While Gasol is still going to be the second-best player on the team and the most talented big man on the roster, playing less minutes makes sense because the Lakers are losing anyways. Even though Gasol has been putting up All-Star numbers and producing like he hasn't produced since the Lakers' recent championship runs, the team has still lost two of their last seven. It would be a different story if Gasol's production correlated to wins.
Once Kobe Bryant returns, Gasol should play as many minutes as he can while they try to reintegrate the Black Mamba and make one final push for the playoffs.
However, with the Black Mamba and most of the other guards on the roster out with injuries, it doesn't make sense to overexert Gasol in losing efforts. The Lakers should reduce his minutes to rest him while the rest of the roster gets healthy.
No disrespect to the young prospect, but there is no way Ryan Kelly should be playing more minutes than Chris Kaman. While this may be counterintuitive to the idea of developing younger prospects in losing efforts rather than overexerting veterans in futile attempts, Kelly simply isn't ready to play as many minutes as he has.
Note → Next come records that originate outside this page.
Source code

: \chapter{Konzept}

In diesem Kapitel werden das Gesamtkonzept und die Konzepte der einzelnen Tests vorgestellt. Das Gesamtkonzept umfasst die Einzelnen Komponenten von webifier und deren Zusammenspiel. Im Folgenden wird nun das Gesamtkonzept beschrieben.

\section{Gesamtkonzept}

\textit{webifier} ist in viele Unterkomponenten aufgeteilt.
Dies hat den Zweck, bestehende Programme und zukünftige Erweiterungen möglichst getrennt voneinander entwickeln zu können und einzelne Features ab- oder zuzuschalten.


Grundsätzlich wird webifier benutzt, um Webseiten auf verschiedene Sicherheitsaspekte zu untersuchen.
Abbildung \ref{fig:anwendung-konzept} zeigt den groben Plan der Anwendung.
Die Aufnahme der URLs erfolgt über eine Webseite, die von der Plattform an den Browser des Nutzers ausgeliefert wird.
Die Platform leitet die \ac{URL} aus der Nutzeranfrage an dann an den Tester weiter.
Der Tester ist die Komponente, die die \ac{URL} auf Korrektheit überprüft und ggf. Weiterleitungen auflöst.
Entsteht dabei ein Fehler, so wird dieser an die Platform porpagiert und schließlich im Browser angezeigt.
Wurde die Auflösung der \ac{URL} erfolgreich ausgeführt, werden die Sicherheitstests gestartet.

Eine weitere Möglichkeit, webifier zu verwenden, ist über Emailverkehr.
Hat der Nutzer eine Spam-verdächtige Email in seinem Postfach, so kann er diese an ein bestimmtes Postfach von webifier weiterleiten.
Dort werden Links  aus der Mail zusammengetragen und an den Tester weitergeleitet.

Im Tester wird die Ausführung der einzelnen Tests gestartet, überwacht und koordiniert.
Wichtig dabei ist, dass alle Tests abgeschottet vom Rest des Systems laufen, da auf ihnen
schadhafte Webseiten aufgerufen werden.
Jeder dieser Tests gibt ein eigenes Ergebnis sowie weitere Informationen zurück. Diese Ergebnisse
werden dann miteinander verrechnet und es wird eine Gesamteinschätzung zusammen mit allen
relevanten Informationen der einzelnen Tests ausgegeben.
While it may make sense to play Kelly an extended amount of minutes, there are already two young prospects manning the frontcourt.
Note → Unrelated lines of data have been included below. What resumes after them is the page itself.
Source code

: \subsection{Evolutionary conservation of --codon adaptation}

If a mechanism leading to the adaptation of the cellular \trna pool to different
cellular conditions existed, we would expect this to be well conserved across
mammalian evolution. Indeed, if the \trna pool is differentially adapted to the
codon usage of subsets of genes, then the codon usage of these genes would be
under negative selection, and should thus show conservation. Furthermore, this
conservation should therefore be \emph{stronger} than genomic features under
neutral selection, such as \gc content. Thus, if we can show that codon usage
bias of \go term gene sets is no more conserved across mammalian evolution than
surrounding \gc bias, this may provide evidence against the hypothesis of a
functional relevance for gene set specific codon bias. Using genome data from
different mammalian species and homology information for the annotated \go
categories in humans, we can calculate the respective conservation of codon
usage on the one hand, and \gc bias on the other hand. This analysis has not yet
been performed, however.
Jordan Hill and Robert Sacre are clearly more talented, have more upside at this point in their careers and are rightfully playing huge minutes. The Lakers need veterans to help steer the ship if they want to have any hope of making the playoffs.
The team is already relying on two young and unproven big men in Hill and Sacre. Sacrificing the contributions of a proven veteran like Kaman in order to develop three big men on a team that isn't sure if it has enough in the tank for a final playoff push doesn't seem too prudent.
Should Ryan Kelly be playing as many minutes as he has been?
It would definitely be understandable to give Kelly the 27 minutes he played against the Dallas Mavericks on January 7 on a consistent basis if the Lakers were going to tank the entire season. However, by retaining Gasol despite the trade rumors, the Lakers look like they're ready to give it one last shot.
Kaman is a proven interior scorer and has a decent jumper that allows him to stretch the floor. While he isn't a stretch big man like Kelly is, he rebounds, defends, sets picks and does almost everything else better than Kelly does. At the very least, Kaman should be seeing an equal amount of minutes as Kelly instead of racking up DNP's like nobody's business.
If the Lakers are still unable to succeed when Bryant, Young, Farmar, Xavier Henry and Steve Blake return from their respective injuries, then Kelly should get all the playing time he can handle.
However, if the Lakers are looking to tread water until they can make one more push when completely healthy, they should consider reducing Kelly's minutes and allocating them to Sacre, Hill and Kaman.
All stats are accurate as of January 7, 2014 and are from stats.NBA.com unless otherwise indicated.